**What is required**
The lines to return are those below that contain the word "model".
***** Data to process
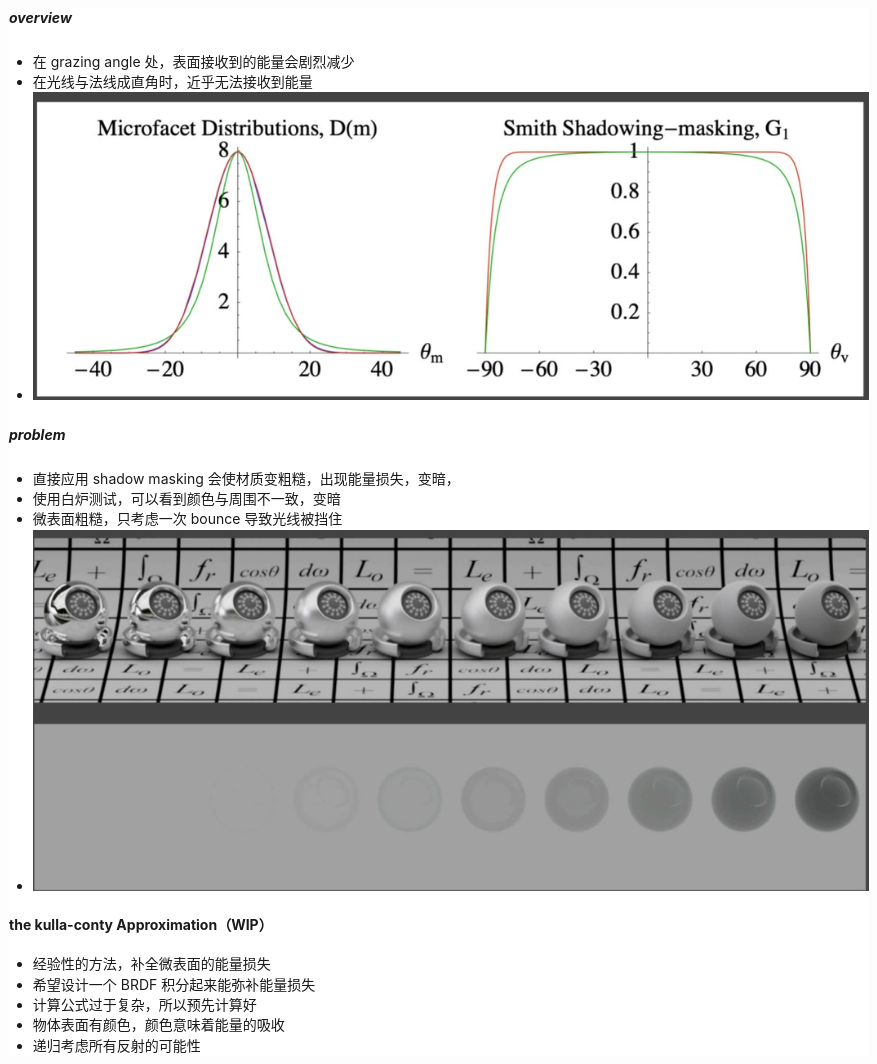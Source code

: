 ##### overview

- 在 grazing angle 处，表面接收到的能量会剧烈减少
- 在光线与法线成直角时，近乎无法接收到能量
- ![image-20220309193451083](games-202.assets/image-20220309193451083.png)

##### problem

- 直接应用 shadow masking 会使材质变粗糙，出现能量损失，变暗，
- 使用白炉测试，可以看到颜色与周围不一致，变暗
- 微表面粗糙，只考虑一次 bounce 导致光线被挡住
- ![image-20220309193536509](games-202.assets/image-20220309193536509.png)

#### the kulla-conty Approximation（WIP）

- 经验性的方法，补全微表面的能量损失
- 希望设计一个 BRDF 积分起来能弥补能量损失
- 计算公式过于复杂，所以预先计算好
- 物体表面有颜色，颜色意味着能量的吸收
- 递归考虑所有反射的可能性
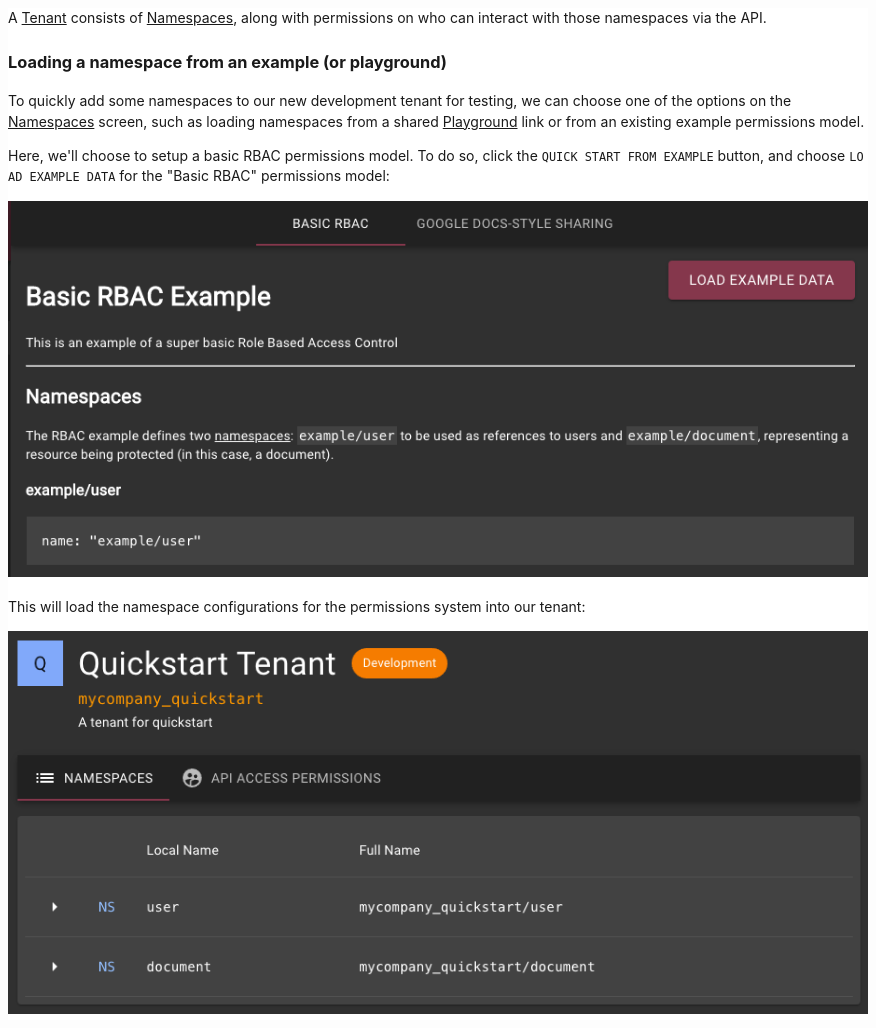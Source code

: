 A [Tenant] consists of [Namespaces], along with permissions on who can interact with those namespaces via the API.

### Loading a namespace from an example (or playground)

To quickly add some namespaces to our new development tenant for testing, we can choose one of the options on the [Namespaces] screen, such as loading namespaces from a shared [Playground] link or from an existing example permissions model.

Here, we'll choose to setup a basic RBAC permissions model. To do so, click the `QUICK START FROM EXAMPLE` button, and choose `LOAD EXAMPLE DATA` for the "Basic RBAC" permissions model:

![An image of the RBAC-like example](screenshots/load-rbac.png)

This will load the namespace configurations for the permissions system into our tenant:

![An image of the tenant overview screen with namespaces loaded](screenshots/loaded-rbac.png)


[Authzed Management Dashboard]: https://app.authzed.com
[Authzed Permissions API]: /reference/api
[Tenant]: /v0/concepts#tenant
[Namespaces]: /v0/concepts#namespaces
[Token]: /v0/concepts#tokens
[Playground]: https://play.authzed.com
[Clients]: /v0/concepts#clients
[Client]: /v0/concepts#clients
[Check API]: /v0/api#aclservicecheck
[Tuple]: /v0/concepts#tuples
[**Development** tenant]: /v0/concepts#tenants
**********
**Result of this exercise**
To quickly add some namespaces to our new development tenant for testing, we can choose one of the options on the [Namespaces] screen, such as loading namespaces from a shared [Playground] link or from an existing example permissions model.
Here, we'll choose to setup a basic RBAC permissions model. To do so, click the `QUICK START FROM EXAMPLE` button, and choose `LOAD EXAMPLE DATA` for the "Basic RBAC" permissions model:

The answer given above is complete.